今回試した中では唯一の蒸気カットモデル。炊飯器は、炊飯中に勢いよく蒸気が出るので、場所によっては家具が傷むこともあるが、同モデルなら安心。置き場所を選ばず、小さな子どもがいても安心して使える、というのは他社にはない魅力だ。内釜も軽いので、ごはんをといだり、内釜を持ち運んだりするのがラクで、使い勝手もよかった。

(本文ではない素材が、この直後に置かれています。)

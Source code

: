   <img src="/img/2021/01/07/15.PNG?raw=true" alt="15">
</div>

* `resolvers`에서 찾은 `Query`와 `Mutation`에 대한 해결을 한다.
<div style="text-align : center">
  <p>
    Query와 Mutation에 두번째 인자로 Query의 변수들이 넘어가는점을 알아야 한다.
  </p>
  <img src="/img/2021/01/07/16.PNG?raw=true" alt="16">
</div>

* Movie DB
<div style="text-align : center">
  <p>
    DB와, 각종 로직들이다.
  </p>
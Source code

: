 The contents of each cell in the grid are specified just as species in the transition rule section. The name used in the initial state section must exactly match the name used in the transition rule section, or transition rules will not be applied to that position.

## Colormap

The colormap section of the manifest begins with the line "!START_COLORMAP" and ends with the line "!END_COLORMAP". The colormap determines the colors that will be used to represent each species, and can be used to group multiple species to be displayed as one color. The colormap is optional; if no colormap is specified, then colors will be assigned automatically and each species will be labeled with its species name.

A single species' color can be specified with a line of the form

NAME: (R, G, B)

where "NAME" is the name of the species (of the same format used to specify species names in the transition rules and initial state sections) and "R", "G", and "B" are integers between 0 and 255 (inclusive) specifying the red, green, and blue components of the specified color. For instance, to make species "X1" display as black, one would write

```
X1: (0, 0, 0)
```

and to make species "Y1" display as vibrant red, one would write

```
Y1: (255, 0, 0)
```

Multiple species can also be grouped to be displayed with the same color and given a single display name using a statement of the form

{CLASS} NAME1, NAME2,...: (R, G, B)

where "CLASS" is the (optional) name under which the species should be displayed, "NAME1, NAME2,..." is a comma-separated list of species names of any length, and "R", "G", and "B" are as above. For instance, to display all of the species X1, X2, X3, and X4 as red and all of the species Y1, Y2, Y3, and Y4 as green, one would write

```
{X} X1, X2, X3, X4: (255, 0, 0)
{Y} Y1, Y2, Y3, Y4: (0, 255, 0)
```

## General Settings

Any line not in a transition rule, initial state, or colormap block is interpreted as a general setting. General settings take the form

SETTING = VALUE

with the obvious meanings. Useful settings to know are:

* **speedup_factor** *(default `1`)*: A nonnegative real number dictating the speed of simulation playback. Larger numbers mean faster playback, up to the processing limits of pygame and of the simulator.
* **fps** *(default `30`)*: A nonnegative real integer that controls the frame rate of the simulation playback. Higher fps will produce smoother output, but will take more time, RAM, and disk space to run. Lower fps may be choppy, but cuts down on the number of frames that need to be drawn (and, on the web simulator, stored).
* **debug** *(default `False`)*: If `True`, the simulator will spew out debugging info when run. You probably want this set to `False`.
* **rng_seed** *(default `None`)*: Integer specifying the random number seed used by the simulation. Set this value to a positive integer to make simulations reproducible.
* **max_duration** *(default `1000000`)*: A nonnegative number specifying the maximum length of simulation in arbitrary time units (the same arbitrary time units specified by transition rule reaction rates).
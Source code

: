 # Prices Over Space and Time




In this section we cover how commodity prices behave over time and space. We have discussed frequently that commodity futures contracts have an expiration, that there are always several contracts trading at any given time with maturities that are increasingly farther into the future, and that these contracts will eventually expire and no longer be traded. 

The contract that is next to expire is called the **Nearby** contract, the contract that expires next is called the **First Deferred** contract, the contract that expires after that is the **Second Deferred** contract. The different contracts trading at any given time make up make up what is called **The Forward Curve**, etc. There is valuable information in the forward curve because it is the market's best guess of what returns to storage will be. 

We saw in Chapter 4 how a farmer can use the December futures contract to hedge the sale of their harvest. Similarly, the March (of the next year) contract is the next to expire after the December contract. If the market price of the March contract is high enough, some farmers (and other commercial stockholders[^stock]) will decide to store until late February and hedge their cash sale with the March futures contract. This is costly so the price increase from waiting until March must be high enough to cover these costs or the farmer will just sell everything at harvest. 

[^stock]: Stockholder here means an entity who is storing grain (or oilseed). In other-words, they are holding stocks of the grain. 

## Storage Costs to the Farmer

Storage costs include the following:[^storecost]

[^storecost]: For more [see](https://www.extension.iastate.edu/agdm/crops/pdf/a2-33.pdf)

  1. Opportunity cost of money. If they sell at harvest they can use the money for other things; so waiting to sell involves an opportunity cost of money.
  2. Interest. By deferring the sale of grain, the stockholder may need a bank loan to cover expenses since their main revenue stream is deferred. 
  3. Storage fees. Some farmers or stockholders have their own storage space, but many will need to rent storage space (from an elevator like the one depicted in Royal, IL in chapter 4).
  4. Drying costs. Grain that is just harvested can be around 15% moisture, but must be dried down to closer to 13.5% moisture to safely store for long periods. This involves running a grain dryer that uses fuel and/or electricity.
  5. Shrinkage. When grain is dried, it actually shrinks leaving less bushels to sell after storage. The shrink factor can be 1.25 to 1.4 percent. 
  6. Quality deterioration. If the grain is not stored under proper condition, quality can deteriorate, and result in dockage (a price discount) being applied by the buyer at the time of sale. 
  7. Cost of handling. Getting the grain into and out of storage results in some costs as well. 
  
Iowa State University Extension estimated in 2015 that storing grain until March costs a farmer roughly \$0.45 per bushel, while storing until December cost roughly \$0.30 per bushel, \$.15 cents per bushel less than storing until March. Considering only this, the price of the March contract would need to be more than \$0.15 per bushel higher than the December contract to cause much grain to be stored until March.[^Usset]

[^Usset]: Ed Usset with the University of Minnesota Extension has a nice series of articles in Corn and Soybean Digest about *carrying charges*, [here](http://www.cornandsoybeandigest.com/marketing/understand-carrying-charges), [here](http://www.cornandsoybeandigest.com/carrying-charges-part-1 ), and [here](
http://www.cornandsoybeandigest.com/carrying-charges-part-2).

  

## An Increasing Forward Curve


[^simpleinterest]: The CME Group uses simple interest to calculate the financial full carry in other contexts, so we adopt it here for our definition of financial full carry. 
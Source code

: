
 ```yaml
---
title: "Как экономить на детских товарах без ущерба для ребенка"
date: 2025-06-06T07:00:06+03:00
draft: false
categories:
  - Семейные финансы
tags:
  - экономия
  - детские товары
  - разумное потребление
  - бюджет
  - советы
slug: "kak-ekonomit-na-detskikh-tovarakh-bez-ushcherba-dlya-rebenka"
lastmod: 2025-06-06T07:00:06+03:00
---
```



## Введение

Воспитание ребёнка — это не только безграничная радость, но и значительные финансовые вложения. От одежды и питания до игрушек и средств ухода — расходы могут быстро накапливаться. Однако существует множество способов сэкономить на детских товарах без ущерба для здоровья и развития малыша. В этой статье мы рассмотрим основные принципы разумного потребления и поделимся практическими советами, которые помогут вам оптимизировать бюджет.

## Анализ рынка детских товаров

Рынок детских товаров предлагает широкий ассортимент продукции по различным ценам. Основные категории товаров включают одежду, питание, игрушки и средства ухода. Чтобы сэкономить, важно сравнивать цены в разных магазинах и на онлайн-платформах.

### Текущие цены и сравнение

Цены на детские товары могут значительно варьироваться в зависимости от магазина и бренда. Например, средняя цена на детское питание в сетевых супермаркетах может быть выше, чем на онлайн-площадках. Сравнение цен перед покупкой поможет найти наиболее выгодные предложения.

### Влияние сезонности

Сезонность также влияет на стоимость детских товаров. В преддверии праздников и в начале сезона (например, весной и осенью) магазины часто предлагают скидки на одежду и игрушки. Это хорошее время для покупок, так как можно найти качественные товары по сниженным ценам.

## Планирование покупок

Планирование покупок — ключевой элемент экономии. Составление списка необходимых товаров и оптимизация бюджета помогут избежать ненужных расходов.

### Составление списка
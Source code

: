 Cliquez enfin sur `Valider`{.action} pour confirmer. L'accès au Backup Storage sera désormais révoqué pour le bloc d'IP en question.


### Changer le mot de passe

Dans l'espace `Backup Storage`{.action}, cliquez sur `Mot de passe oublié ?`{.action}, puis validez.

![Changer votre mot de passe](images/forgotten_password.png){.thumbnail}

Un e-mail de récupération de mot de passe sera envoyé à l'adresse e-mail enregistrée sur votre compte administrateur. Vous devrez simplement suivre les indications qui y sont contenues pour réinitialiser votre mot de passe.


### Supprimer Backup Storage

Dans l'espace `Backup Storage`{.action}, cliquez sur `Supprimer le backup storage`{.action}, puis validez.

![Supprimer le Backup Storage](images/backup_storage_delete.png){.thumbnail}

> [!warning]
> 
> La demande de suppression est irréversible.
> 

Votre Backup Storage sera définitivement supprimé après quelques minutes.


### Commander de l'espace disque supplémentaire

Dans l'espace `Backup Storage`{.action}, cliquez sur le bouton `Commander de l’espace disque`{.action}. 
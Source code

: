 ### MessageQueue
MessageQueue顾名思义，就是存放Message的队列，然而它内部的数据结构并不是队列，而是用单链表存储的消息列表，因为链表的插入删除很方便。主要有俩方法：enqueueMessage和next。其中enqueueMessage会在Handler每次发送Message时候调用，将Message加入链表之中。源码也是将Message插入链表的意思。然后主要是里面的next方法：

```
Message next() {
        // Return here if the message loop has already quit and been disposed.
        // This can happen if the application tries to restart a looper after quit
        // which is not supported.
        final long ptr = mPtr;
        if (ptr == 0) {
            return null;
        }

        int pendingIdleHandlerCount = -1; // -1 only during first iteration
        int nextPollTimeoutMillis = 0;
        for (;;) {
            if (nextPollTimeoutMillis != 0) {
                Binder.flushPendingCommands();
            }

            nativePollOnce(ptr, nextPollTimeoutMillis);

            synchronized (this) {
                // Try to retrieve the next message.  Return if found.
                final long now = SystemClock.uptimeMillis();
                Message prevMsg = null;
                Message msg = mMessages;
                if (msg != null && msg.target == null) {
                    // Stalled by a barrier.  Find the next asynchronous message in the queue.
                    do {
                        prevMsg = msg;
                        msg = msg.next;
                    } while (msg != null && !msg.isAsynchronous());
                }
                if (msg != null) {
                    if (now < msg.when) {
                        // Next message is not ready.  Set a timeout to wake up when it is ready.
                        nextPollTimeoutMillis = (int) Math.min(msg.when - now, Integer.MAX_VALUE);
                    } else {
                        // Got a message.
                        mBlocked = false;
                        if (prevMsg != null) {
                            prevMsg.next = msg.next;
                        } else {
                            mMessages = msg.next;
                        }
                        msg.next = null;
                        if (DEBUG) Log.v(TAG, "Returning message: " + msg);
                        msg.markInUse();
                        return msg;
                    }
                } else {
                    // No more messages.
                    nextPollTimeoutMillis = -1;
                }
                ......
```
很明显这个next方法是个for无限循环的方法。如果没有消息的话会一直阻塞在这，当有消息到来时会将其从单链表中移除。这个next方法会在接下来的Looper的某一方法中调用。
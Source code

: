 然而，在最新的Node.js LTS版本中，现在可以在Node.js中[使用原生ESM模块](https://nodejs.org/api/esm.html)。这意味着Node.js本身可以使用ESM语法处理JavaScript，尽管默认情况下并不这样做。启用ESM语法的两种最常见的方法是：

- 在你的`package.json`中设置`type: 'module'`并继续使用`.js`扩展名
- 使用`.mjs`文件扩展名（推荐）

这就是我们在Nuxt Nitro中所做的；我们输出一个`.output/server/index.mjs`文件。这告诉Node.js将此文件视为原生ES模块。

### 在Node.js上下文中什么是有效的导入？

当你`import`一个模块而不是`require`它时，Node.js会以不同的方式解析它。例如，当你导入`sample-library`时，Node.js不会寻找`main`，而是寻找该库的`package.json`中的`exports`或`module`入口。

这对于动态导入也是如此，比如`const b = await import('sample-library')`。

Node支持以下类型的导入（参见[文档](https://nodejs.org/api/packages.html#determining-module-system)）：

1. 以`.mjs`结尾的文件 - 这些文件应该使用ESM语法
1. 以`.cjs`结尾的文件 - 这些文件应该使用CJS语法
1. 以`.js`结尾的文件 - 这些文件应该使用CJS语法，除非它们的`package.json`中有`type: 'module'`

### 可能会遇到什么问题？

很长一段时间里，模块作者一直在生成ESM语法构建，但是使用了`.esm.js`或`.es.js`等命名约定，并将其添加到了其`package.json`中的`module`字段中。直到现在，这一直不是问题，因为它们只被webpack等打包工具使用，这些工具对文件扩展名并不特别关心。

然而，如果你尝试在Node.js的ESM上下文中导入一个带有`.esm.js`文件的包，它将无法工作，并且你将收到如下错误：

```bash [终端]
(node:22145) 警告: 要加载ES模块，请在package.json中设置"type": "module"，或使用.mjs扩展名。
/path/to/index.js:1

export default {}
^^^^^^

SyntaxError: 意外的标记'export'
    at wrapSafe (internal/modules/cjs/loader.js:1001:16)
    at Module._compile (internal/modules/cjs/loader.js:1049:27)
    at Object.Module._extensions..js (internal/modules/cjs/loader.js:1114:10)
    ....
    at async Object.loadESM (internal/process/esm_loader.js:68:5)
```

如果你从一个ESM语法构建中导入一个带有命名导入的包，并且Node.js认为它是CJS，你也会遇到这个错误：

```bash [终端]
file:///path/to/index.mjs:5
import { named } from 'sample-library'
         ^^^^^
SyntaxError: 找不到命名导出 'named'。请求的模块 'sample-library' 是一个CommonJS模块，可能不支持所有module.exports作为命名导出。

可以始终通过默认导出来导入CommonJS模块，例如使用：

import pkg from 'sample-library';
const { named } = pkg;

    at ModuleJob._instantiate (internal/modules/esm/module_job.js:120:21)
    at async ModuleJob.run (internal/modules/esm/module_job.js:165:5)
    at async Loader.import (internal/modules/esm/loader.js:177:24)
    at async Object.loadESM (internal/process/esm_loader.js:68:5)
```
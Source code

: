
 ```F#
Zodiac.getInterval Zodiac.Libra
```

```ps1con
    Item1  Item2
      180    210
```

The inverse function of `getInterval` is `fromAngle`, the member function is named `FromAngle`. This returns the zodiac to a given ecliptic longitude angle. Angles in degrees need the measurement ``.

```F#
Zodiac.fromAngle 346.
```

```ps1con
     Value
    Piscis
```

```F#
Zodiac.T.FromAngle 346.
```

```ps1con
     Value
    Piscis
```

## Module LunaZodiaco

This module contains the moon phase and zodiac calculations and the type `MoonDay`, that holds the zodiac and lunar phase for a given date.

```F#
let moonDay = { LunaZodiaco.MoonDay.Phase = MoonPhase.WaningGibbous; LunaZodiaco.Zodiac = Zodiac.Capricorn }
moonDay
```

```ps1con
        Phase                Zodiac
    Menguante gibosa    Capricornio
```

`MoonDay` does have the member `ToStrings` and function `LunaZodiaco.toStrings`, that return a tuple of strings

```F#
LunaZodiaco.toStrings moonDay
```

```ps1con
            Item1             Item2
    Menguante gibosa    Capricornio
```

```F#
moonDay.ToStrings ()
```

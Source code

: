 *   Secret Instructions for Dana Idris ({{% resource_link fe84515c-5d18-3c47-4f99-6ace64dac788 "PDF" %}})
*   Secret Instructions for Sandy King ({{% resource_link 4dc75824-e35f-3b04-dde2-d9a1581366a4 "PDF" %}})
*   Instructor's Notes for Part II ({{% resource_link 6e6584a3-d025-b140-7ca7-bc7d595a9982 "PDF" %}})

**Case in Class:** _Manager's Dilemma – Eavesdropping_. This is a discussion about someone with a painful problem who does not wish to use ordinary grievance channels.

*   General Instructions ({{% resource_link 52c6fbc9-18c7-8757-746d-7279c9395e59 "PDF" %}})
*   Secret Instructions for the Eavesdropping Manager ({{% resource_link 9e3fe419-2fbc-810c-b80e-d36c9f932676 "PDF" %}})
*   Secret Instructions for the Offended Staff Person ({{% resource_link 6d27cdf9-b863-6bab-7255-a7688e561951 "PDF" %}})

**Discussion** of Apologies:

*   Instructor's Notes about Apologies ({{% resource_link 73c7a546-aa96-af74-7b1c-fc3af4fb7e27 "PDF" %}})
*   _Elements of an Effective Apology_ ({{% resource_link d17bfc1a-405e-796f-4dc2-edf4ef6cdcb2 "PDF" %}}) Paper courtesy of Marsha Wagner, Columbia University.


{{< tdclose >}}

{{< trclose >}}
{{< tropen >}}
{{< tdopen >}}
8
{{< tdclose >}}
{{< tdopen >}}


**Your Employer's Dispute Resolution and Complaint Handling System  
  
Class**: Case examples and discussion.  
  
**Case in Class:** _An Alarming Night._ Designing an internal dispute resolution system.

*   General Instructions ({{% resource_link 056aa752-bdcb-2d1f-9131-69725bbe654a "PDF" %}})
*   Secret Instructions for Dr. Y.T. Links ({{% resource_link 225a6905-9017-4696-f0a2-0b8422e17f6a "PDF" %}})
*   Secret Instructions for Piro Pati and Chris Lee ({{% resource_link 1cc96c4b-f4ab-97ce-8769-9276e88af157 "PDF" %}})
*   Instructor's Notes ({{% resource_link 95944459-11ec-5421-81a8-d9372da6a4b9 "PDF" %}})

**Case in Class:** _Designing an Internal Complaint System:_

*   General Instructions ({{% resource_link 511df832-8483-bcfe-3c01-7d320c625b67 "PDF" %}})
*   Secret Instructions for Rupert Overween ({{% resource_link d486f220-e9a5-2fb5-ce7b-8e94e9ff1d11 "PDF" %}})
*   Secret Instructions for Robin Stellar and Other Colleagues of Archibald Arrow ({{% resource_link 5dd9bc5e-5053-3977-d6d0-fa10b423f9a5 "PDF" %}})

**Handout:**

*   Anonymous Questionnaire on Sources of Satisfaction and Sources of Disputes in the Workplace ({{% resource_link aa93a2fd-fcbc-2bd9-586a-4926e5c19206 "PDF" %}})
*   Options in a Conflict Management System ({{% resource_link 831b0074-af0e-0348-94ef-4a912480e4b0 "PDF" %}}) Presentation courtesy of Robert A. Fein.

少々気になった点は、内蓋から水が落ちてくること。内蓋は2枚重ね合わせている構造で、中に水が溜まりやすく、その水が開けるたびに落ちる。また、フタを閉めるときがかたく、毎回グッと押さなければならないので、もう少し軽くしてほしい。内釜が軽いところは高評価だったが、本体まわりで少し点数を落としてしまった。
―――以上のように、今回の比較レビューでは、象印マホービン「炎舞炊き NW-FB」が1位という結果だった。ごはんの美味しさはもちろん、毎日使うことを考えており、使い勝手の点でもシンプルで使いやすい。高価ではあるが、毎日食べるものと思えばすぐにモトはとれそう。自信をもっておすすめできる製品だ。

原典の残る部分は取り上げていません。